Which one will be Trump’s next wife?
Last night NBC ate up 2 hours of primetime with the always fascinating and disturbing Miss Teen USA pageant. While I couldn’t stomach actually watching the whole ordeal, I was interested in the proceedings because of the confluence of reality superstars. Oh… And the T&A. The problem with the T&A is that these were children for the most part. I enjoy attractive young women in bikinis as much as the next guy… However, hearing that Miss Idaho was all of 15 years old skeeves me out. And for any guy over 20 who isn’t skeeved by this? We’ll see you in jail… Or perhaps Big Brother 7.
But the ever-fearless Donald Trump doesn’t care. Yes, it is he who produces the pageant. By watching, I figured I’d get an inside scoop on future reality TV whores (and yes, I feel bad using that word) since so many seem to be “former beauty queens.” From Amazing Race to The Cut to I Want to be a Hilton to Top Model, “former beauty queens” run rampant. And in Baton Rouge last night, they ran free with impossible Vaseline smiles, taped-up butt cheeks, and painfully lifted bosoms. They ran and danced and scampered about, confirming every single cliche we have. This is where the Laguna Beachers bask and the Beauties still laugh at the Geeks.
Who is qualified to judge a girl who just got her drivers license on the merits of shiny hair and hair-free bodies? How about Kathy Hilton, who appeared to have just gotten a bootleg backstreet fresh shot of Botox? She plugged the finale of her god-awful show (airing tonight) and seemed to get stuck in a creepy shiny perma-smile that made her appear as though she was auditioning for a spot as an automaton on a Disney World ride. Kathy disappointed me further as she forgot to ask of the girls, “When you make illicit drunken sex videos, will you give the profits to help Third World hunger?”
Also judging was some guy who no one even knows. NBC, in an unprecedented bit of marketing, trotted out Tommy Lee’s roommate from his show that hasn’t aired yet. What the hell qualifies this kid to judge teenage girls? Other than maybe his reality TV roommate banged a lot of chicks? We never got that answer.
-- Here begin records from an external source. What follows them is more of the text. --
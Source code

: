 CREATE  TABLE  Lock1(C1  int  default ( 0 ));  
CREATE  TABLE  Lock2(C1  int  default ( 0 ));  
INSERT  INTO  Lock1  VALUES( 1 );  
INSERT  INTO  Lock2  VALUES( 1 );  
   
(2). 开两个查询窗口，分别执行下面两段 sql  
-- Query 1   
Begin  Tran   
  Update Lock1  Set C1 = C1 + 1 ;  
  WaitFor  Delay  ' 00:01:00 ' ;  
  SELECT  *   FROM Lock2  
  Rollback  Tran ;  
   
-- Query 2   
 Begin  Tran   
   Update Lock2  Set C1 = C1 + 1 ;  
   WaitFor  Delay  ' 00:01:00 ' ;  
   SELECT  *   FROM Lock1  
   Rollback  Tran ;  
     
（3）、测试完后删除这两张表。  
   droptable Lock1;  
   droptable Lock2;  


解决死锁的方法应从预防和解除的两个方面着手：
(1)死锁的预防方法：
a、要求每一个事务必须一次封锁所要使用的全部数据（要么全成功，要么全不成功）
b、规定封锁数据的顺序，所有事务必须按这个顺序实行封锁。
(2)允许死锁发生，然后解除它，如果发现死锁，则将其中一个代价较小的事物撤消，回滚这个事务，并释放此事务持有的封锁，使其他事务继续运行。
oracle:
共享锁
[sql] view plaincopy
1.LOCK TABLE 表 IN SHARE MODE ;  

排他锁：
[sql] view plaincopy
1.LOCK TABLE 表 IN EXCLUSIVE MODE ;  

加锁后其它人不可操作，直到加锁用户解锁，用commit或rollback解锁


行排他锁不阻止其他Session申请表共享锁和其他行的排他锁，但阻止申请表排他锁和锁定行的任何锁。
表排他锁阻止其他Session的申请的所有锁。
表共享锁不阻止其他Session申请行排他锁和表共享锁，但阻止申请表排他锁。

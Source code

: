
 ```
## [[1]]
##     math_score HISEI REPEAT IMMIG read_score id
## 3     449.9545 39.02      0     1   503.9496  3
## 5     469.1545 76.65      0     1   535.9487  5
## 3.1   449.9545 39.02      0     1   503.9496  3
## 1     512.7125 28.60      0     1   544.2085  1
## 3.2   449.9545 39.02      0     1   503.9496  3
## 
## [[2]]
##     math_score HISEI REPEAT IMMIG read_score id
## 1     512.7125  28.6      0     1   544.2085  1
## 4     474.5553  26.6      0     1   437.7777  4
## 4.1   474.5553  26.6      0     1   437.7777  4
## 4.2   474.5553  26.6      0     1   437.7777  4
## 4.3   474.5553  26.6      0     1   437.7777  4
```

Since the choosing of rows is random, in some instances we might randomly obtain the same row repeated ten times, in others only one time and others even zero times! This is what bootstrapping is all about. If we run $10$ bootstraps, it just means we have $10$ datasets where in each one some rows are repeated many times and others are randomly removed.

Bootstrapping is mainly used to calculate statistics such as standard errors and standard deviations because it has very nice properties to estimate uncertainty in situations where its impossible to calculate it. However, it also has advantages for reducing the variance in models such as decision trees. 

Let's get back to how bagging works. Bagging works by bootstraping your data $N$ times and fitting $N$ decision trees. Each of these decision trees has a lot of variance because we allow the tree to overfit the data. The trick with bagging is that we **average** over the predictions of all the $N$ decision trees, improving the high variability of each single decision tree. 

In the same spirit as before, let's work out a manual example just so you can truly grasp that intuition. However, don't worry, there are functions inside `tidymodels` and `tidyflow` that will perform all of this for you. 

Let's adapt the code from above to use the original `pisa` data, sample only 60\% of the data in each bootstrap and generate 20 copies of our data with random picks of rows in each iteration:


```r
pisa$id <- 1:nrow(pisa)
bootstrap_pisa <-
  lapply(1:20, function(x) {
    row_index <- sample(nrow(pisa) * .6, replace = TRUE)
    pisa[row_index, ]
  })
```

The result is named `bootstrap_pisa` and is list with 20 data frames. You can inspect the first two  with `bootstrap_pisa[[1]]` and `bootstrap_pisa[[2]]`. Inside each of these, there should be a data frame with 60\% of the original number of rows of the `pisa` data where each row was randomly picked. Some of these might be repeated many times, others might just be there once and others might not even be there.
On down the line we met John Ferriter, who is only notable as William Morris’ “Head of Nonscripted Television.” I can only assume he’s responsible for Kathy Hilton’s crapfest – so I refuse to believe that is his real name. Ahh, up next was the effervescent and beautiful Naima Mora, winner of the latest America’s Next Top Model. She was a vision in red (both J-Unit and I are big fans of her “work”) and smiled her lovely smile. Unfortunately, before we could enjoy our Naima moment, they swung to the next judge – a giant toad:
Ugh, not only is Lou Pearlman responsible for forcing O-Town, N-Sync, and the Backstreet Boys down our collective throat, his current protoge is Aaron Carter. The very same Aaron Carter who sang during the pageant – actually, “sang” is not the right word… More like “warbled and screeched.” Hey Aaron, dude, you’re becoming a man. Didn’t you ever see that Brady Bunch when Peter’s voice changed? Quit now.
In the end, Miss Ohio took the crown and cried and shook and all that goofy stuff these pageant girls do. Good for her – and even better for the dork with the next name alphabetically in her chemistry class come September. Bastard!